Startup otomasi akuntansi, Geroges, mengumpulkan $ 42,4 juta dan mengganti merek menjadi Indy – TechCrunch


Startup Prancis Georges – atau Georges.tech – mengumpulkan pendanaan baru sebesar $ 42,4 juta (€ 35 juta). Perusahaan juga mendapatkan nama baru dan kedepannya akan dinamai Indy. Startup ini telah membangun aplikasi otomasi akuntansi untuk freelancer dan perusahaan kecil.

Singular memimpin putaran pendanaan hari ini. Anda mungkin tidak terbiasa dengan Singular, tetapi masuk akal untuk melihat perusahaan VC di atas tabel topi. Mantan mitra Alven Jeremy Uzan dan Raffi Kamber meninggalkan perusahaan VC yang berbasis di Paris untuk mengumpulkan dana mereka sendiri. Uzan sebelumnya berinvestasi di Indy ketika dia masih di Alven dan dia menindaklanjuti dengan Singular.

Investor yang sudah ada, Alven dan Kerala, juga berinvestasi sekali lagi. Secara keseluruhan, Indy berhasil menarik 40.000 klien yang membayar biaya langganan bulanan untuk mengakses layanan tersebut.

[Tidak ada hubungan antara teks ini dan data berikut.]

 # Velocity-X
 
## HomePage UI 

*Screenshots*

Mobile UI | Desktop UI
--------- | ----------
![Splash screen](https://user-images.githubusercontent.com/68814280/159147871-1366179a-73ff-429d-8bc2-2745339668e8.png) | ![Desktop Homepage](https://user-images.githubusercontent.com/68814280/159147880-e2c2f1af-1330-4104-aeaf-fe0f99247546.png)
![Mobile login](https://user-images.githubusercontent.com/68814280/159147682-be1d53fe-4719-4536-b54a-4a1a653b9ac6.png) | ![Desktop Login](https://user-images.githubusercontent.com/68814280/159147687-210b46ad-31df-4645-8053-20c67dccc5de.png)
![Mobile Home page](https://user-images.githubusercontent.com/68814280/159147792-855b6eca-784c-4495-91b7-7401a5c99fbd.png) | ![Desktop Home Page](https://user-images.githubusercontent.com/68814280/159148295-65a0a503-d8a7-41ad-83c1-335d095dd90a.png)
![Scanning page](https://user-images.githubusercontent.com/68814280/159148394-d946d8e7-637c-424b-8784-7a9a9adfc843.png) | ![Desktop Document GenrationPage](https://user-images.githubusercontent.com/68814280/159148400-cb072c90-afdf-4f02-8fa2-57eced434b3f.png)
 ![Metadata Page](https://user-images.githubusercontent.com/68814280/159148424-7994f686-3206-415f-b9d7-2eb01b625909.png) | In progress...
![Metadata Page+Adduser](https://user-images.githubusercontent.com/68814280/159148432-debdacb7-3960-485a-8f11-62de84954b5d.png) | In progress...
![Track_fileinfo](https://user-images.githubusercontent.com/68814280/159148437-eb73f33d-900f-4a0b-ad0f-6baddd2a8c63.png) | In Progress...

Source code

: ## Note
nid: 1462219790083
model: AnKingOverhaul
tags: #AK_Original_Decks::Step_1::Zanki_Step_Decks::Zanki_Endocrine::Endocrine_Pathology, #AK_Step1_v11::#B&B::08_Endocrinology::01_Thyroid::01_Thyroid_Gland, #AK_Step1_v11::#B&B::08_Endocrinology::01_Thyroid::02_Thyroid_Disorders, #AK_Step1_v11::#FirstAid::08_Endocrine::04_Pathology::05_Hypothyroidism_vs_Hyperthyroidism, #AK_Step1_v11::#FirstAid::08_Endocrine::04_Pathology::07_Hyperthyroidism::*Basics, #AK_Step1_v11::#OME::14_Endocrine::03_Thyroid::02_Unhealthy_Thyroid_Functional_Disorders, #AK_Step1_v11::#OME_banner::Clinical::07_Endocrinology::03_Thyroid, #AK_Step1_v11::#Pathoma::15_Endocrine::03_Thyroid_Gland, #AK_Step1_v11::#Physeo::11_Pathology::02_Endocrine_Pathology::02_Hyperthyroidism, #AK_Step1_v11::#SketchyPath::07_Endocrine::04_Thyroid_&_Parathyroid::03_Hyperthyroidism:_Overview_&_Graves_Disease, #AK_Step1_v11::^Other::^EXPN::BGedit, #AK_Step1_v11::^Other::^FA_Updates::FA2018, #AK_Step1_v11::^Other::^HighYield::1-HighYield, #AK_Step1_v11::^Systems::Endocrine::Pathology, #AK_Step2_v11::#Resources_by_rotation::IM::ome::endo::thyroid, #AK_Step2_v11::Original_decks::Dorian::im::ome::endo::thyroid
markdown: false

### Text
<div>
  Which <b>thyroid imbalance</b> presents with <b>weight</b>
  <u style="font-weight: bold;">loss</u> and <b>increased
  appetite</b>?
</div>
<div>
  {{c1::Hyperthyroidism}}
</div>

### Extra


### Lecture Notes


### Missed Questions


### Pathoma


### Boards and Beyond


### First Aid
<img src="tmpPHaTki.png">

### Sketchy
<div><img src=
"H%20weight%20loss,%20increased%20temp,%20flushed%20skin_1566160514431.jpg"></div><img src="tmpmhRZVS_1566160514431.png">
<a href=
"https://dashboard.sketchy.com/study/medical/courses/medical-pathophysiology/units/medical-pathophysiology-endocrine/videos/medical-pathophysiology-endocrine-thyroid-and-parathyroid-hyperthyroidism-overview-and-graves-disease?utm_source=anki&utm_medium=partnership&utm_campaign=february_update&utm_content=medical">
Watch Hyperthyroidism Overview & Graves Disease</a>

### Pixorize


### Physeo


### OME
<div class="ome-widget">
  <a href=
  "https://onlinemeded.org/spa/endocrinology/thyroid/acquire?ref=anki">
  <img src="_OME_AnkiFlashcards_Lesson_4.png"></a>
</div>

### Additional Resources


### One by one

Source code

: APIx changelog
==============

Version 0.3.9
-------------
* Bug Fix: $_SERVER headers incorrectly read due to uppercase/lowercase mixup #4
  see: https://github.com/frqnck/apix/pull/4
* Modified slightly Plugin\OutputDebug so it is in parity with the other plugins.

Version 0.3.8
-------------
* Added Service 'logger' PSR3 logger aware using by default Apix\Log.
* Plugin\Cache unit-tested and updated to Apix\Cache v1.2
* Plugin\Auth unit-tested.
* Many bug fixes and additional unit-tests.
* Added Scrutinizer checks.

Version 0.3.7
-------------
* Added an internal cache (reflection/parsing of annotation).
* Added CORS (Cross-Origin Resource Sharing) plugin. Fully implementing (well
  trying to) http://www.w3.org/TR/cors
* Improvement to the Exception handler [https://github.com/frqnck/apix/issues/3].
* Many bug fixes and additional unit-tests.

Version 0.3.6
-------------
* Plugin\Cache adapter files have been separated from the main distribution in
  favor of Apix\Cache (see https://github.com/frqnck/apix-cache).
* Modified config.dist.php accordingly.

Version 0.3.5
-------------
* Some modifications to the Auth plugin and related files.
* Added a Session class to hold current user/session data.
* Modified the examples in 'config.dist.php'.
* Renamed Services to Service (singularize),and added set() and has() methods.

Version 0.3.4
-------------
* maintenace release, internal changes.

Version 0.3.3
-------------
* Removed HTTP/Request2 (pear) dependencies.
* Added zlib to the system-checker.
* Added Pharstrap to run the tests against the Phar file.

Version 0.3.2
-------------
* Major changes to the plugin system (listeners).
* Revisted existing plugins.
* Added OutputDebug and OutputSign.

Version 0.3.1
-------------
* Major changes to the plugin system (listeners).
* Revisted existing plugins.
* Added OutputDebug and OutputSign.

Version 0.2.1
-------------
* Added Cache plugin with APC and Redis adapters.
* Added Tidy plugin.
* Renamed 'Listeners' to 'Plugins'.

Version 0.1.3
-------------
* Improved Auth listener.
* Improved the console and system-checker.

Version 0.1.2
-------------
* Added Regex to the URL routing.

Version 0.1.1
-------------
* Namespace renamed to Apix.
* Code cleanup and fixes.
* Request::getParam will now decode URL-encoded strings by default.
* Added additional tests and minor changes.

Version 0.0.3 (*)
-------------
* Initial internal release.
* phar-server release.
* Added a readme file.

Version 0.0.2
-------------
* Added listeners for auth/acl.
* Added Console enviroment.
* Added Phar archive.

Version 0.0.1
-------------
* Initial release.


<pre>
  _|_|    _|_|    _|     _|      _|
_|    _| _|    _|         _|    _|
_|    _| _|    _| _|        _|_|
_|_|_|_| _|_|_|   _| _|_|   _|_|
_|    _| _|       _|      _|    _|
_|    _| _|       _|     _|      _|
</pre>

Indy pertama kali memulai dengan produk yang dirancang khusus untuk freelancer, wiraswasta, dokter, arsitek, pengacara, dll. Ini dapat membantu Anda menggantikan akuntan Anda sama sekali. Anda pertama kali menghubungkan layanan ke rekening bank Anda. Indy kemudian mengimpor semua transaksi Anda dan mencoba menandai dan mengkategorikan transaksi sebanyak mungkin.

Anda dapat kembali dan menambahkan data yang hilang. Anda juga dapat menambahkan tanda terima atau faktur tepat di samping transaksi Anda. Setelah ini selesai, Anda tahu berapa banyak PPN yang seharusnya Anda dapatkan kembali di akhir tahun.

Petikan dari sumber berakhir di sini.